>>>>>

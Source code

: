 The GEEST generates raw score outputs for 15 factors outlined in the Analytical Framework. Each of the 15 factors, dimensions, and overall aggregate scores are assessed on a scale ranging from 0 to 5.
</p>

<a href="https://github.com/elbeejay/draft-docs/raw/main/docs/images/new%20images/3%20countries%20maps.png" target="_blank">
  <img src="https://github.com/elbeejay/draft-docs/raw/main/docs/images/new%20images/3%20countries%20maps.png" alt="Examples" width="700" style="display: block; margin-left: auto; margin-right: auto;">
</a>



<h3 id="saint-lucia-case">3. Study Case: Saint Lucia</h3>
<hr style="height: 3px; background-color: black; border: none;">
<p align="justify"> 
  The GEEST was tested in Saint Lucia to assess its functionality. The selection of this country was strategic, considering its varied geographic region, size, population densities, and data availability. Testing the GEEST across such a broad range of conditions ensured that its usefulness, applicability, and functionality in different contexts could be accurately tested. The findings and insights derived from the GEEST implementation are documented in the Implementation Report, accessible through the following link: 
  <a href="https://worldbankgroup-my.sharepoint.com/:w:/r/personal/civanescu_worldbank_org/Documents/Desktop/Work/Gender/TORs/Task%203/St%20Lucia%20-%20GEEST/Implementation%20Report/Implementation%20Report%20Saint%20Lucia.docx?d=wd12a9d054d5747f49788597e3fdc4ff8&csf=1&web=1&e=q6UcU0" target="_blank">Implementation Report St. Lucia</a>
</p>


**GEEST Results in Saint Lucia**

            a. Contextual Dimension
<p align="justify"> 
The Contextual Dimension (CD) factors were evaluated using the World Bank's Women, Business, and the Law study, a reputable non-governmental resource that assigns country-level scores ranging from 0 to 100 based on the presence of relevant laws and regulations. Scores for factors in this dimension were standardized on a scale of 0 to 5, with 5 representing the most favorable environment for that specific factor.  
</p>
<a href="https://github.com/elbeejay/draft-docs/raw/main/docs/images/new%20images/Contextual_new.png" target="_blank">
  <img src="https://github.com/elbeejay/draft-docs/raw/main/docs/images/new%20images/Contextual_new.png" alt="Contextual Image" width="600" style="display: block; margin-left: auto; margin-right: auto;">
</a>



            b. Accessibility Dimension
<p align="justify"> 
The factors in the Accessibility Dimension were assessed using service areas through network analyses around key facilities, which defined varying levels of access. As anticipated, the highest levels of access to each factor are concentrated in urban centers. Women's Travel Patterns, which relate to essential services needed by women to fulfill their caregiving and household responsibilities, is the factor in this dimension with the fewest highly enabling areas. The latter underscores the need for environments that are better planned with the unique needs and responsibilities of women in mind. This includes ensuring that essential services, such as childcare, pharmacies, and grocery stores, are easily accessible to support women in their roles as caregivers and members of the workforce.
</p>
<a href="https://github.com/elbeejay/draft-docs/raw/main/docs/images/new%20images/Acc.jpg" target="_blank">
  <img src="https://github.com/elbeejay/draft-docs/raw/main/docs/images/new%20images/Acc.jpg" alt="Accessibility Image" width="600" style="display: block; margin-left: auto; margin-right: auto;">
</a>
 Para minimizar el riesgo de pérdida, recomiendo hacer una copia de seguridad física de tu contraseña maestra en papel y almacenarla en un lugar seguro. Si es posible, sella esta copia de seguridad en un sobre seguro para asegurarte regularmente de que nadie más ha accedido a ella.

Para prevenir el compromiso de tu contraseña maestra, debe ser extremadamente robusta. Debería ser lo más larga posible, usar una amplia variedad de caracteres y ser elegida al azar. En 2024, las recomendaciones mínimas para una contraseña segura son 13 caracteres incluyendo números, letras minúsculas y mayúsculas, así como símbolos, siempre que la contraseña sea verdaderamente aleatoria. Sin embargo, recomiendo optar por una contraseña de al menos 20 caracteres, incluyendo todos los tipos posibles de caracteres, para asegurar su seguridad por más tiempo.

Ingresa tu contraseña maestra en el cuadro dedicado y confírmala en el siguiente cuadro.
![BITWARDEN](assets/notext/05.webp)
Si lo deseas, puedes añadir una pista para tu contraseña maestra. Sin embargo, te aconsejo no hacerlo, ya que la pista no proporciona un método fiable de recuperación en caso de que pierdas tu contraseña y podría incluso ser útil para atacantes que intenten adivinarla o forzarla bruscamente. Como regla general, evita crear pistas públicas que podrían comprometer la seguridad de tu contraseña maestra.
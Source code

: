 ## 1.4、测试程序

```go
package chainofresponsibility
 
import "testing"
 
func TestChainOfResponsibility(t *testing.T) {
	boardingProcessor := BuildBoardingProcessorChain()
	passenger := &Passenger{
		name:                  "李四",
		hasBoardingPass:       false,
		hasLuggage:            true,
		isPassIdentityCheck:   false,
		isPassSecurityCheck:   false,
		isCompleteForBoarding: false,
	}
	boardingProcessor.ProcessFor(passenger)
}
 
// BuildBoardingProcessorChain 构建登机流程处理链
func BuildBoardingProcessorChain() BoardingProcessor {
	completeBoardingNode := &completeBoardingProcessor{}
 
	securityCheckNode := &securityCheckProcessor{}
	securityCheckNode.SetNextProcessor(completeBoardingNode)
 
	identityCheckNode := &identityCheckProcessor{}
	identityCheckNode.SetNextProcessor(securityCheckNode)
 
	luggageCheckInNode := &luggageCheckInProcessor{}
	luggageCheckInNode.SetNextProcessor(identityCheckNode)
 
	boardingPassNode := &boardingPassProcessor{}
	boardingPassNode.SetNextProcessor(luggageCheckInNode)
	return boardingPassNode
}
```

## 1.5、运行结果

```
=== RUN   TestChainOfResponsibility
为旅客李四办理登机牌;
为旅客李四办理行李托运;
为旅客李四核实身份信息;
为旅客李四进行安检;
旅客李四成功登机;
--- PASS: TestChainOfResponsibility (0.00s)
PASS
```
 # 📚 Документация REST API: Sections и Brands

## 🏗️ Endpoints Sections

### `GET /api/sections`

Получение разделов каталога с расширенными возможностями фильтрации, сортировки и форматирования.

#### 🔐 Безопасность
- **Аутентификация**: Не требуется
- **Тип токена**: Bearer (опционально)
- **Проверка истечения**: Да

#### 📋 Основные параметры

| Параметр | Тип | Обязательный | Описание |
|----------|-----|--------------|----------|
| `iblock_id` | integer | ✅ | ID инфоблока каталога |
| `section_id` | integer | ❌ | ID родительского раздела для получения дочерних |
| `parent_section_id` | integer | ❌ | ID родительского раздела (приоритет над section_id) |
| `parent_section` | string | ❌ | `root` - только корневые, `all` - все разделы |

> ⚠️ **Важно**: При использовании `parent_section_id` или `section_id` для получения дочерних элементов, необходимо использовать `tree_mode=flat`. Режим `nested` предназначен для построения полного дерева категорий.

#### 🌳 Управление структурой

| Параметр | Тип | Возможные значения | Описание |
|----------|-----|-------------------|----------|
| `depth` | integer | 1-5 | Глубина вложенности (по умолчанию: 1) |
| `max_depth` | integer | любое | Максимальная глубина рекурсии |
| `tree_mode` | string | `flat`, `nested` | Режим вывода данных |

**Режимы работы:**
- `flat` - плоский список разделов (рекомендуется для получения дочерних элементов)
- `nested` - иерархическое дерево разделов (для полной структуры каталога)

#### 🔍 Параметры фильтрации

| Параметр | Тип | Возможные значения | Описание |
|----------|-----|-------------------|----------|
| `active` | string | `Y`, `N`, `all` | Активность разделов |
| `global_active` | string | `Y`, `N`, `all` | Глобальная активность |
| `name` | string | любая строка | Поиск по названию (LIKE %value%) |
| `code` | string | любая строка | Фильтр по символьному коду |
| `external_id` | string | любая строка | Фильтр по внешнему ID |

<<<<<

## Directions for this task
Copy, exactly and only, the lines above that begin with the one containing "Получение разделов каталога" and finish with the one containing "символьному коду |".

## Exercise output
Получение разделов каталога с расширенными возможностями фильтрации, сортировки и форматирования.

#### 🔐 Безопасность
- **Аутентификация**: Не требуется
- **Тип токена**: Bearer (опционально)
- **Проверка истечения**: Да

#### 📋 Основные параметры

| Параметр | Тип | Обязательный | Описание |
|----------|-----|--------------|----------|
| `iblock_id` | integer | ✅ | ID инфоблока каталога |
| `section_id` | integer | ❌ | ID родительского раздела для получения дочерних |
| `parent_section_id` | integer | ❌ | ID родительского раздела (приоритет над section_id) |
| `parent_section` | string | ❌ | `root` - только корневые, `all` - все разделы |

> ⚠️ **Важно**: При использовании `parent_section_id` или `section_id` для получения дочерних элементов, необходимо использовать `tree_mode=flat`. Режим `nested` предназначен для построения полного дерева категорий.

#### 🌳 Управление структурой

| Параметр | Тип | Возможные значения | Описание |
|----------|-----|-------------------|----------|
| `depth` | integer | 1-5 | Глубина вложенности (по умолчанию: 1) |
| `max_depth` | integer | любое | Максимальная глубина рекурсии |
| `tree_mode` | string | `flat`, `nested` | Режим вывода данных |

**Режимы работы:**
- `flat` - плоский список разделов (рекомендуется для получения дочерних элементов)
- `nested` - иерархическое дерево разделов (для полной структуры каталога)

#### 🔍 Параметры фильтрации

| Параметр | Тип | Возможные значения | Описание |
|----------|-----|-------------------|----------|
| `active` | string | `Y`, `N`, `all` | Активность разделов |
| `global_active` | string | `Y`, `N`, `all` | Глобальная активность |
| `name` | string | любая строка | Поиск по названию (LIKE %value%) |
| `code` | string | любая строка | Фильтр по символьному коду |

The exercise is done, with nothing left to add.